Le calcaire dans lequel les gorges se sont taillées est aussi creusé de l’intérieur : l’eau a laissé sous le plateau sec un réseau de galeries, de salles et de puits. Quatre d’entre elles se visitent, et elles sont étonnamment différentes.

Pourquoi il y en a tant ici

Le calcaire se dissout dans l’eau — lentement, sur des centaines de milliers d’années. Ce qui s’infiltre en surface continue de travailler en dessous et laisse des vides. Là où la voûte s’effondre naît un puits, appelé ici « aven » ; c’est pourquoi deux des quatre portent ce nom.

Cela explique aussi la sécheresse apparente du plateau au-dessus des gorges : l’eau est bien là, elle coule simplement à l’abri des regards, quelques dizaines de mètres plus bas.

Falaises calcaires au-dessus de la rivière

Les quatre

Aven d’Orgnac

Grand Site de France

La plus vaste, et la seule labellisée Grand Site de France. Le parcours fait plus de huit cents mètres à travers plusieurs salles ; le retour se fait en ascenseur, l’escalier voisin compterait quelque sept cents marches. S’y ajoute la Cité de la Préhistoire, un musée à part entière — Orgnac est une journée, pas une étape.

Grotte de la Madeleine

Avec vue sur les gorges

Située sur la route panoramique des gorges. Des concrétions fines et délicates à l’intérieur — et dehors, l’un des plus beaux points de vue sur la vallée. Qui parcourt la route panoramique y trouve son arrêt naturel.

Aven Marzal

Pour les enfants

À côté de la grotte, un musée du monde souterrain — matériel ancien, cordes, lampes — et une forêt peuplée de dinosaures. Cela tient un peu de la fête foraine, mais sauve l’après-midi avec des enfants que les seules concrétions ne rassasient pas.

Grotte de Saint-Marcel

Le grand réseau

L’un des réseaux souterrains les plus étendus d’Europe ; seule une petite partie se visite. Célèbre pour ses gours — ces bassins en gradins que l’eau a bâtis en calcaire au fil des millénaires.

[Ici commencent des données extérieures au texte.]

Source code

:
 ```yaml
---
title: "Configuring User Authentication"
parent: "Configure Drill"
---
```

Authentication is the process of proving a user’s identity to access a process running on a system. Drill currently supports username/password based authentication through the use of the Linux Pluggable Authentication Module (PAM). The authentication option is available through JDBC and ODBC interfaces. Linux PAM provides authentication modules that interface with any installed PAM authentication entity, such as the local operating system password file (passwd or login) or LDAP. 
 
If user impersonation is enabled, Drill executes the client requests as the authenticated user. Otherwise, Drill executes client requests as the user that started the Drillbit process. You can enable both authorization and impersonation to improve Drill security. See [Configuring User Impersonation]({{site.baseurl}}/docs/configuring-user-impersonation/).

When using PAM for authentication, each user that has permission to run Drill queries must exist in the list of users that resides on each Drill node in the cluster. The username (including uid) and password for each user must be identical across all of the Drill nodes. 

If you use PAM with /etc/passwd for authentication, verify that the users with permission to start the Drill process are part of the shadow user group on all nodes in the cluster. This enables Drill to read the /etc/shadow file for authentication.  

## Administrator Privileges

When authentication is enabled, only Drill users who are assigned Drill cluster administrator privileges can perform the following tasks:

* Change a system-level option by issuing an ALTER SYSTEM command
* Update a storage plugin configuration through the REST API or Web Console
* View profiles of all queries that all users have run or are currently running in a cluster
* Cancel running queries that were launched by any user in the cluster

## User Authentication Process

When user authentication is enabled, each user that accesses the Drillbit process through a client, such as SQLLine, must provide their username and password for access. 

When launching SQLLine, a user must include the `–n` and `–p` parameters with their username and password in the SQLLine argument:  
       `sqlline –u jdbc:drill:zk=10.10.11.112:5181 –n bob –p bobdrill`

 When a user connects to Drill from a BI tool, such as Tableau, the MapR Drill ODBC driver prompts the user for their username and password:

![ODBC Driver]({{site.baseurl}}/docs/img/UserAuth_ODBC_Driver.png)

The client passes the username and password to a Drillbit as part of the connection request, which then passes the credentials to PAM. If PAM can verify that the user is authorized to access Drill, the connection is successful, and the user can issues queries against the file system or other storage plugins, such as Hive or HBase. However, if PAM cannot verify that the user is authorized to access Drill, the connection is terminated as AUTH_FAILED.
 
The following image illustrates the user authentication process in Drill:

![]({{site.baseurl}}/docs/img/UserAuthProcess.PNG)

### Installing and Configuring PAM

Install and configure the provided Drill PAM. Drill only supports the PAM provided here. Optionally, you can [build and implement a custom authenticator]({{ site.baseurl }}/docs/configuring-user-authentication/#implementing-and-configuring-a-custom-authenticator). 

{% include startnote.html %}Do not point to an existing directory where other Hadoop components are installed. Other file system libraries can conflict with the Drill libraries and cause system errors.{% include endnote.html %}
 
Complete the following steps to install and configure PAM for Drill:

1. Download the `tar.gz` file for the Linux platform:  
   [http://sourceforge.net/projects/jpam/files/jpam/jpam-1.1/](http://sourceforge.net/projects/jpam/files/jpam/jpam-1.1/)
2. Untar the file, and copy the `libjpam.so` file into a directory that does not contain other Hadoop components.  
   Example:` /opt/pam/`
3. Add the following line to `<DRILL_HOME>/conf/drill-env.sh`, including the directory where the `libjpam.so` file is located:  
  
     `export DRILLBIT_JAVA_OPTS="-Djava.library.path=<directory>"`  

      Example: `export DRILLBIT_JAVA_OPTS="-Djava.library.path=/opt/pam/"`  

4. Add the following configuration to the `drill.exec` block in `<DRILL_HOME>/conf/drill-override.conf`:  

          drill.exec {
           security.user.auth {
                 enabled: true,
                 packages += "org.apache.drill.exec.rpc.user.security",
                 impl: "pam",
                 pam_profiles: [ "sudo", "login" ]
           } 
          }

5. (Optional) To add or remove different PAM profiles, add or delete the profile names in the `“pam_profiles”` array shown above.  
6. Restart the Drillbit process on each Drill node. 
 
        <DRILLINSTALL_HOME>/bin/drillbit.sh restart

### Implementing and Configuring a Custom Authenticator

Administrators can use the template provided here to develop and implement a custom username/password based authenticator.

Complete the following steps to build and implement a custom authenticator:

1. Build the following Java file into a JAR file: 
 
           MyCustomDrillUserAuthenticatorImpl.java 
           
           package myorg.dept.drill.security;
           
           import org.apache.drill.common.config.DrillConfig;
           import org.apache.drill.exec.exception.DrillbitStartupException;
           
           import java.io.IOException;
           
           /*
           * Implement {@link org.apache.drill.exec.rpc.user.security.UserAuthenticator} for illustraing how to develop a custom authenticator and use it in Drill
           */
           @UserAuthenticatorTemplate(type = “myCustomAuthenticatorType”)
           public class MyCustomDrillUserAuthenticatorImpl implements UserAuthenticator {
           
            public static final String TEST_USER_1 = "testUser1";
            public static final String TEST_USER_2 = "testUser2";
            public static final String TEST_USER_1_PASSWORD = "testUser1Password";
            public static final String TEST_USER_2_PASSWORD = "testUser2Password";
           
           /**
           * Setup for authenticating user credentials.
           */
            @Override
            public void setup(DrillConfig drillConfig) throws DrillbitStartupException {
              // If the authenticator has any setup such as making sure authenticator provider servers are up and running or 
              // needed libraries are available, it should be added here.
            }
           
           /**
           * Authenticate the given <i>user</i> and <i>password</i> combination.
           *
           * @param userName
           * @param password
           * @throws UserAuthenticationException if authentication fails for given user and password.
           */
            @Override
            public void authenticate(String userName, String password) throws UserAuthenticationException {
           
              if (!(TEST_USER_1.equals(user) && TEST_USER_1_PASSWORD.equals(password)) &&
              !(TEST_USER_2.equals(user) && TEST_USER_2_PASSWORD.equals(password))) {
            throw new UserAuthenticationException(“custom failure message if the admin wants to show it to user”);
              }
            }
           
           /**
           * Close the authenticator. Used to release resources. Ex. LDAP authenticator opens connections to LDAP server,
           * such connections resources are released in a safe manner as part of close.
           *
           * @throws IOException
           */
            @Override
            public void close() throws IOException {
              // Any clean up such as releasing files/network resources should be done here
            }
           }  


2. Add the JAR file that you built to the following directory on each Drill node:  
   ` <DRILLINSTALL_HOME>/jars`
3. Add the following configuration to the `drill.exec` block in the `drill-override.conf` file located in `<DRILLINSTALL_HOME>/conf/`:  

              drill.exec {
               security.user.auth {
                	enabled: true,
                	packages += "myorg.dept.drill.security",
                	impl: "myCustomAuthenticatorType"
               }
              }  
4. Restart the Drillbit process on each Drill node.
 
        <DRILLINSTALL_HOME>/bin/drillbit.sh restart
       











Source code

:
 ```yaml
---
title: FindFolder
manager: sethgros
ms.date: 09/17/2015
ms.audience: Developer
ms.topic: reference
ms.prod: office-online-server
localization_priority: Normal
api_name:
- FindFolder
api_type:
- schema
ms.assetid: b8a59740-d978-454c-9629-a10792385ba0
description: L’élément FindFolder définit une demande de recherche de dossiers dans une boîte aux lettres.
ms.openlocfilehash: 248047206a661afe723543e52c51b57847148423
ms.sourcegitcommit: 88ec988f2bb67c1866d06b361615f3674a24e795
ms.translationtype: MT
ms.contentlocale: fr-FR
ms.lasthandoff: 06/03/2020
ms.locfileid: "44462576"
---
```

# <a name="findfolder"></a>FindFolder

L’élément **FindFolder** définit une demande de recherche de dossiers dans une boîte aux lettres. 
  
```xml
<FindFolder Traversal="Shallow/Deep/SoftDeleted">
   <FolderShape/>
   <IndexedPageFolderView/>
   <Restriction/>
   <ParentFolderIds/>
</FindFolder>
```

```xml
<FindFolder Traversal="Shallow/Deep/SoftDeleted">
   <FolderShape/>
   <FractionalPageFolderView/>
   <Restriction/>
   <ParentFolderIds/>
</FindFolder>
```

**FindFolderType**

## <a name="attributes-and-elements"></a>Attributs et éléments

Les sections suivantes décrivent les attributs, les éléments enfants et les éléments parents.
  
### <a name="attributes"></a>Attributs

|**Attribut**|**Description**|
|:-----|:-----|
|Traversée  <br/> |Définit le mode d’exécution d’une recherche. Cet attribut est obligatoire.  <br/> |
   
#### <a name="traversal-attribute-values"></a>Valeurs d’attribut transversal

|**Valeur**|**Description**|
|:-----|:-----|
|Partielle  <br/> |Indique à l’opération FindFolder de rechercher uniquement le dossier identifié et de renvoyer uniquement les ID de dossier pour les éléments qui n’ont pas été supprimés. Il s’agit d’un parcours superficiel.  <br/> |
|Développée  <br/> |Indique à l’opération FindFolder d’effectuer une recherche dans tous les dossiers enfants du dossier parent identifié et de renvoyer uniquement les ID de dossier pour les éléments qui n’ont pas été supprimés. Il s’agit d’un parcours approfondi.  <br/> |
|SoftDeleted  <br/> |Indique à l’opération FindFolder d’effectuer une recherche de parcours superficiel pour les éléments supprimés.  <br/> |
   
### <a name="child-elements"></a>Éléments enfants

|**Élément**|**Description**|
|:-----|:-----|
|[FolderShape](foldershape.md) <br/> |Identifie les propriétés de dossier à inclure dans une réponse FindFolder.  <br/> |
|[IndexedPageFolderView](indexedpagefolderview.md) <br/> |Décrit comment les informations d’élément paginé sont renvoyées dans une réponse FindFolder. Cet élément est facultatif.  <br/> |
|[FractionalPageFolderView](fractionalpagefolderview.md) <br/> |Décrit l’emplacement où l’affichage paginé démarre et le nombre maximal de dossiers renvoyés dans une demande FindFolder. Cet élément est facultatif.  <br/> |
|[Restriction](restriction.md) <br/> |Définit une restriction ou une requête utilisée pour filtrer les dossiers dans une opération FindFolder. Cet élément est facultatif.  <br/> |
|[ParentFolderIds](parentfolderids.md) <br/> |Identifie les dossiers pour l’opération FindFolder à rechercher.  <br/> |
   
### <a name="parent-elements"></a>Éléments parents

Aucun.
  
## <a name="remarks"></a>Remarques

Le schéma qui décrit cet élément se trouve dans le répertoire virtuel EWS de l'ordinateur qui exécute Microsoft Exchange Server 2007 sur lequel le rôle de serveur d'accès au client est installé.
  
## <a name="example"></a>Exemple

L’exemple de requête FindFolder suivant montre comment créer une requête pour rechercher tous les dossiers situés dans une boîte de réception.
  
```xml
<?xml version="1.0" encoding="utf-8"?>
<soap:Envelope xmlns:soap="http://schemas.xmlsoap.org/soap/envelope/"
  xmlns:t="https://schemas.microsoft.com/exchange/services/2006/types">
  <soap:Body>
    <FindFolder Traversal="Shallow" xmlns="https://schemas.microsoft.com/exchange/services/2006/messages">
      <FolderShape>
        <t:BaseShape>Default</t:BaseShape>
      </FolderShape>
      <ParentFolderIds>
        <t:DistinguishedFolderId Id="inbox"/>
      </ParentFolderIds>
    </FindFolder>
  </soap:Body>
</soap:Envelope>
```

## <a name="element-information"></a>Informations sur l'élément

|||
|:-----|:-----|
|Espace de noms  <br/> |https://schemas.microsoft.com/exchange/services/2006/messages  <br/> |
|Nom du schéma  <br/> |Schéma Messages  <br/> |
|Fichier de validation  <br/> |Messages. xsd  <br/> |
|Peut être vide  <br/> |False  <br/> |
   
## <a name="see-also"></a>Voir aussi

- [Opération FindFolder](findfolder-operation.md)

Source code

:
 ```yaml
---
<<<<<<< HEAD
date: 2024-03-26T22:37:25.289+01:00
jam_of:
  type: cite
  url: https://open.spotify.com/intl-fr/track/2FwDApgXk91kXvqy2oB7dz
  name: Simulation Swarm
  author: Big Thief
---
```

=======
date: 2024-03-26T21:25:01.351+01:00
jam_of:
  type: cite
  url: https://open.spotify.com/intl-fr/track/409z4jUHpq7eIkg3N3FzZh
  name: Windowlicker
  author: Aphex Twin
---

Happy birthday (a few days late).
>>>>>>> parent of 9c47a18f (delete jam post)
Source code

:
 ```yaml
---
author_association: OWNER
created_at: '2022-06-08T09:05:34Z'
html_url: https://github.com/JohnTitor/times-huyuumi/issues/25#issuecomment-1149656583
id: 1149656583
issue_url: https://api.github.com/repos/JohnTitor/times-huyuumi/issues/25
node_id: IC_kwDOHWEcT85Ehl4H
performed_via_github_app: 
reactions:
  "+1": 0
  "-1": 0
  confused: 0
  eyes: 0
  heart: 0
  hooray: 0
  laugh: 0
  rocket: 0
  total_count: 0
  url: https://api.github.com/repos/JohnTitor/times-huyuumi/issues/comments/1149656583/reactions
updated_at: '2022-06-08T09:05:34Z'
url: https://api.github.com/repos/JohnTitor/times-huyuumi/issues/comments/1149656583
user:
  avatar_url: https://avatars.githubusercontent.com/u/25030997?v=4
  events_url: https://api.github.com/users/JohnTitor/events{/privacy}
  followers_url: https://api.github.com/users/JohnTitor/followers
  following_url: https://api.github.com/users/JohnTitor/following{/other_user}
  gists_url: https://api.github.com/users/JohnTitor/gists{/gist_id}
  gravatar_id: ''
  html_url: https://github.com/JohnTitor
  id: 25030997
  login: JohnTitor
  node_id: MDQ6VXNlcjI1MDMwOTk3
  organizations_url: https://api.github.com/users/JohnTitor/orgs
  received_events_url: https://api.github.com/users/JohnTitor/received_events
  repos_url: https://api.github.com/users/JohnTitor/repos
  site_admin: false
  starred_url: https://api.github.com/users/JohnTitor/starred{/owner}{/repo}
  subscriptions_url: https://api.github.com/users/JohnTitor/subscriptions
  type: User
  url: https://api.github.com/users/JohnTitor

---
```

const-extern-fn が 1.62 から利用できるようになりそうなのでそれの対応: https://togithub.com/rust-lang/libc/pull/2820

Et la plus célèbre n’est pas une grotte

La grotte Chauvet et ses peintures vieilles de 36 000 ans est fermée au public et le restera — le souffle et la lumière détruiraient ce que la fermeture a préservé. Ce que l’on visite, c’est Chauvet 2 : une réplique, la plus grande au monde. Une exposition, donc, et non une descente sous terre. Impressionnant, mais autre chose que les quatre ci-dessus.

À savoir avant de partir

  • Il y fait froid : douze à quatorze degrés, toute l’année. En août, c’est la différence entre le bonheur et les dents qui claquent — prenez une veste, même s’il fait trente-six dehors
  • Chaussures fermées : les sols sont humides et parfois glissants
  • Les visites guidées durent environ une heure et partent à heures fixes — en juillet et août, mieux vaut réserver
  • Il y a des marches partout ; toutes les grottes ne conviennent pas à des genoux fragiles
  • Les chiens ne sont en général pas admis. Renseignez-vous avant, et évitez de placer la sortie grotte un jour de forte chaleur où le chien resterait en voiture
  • Le meilleur jour pour une grotte est un jour de pluie — tout le monde y sera, mais dehors il n’y aurait rien à faire

Les quatre en un jour, ce n’est pas possible

Et ce n’est pas nécessaire. Qui reste une semaine s’offre une grotte, une journée de canoë, deux villages et un marché — et garde du temps pour la terrasse. Nos deux maisons sont au milieu de ce périmètre.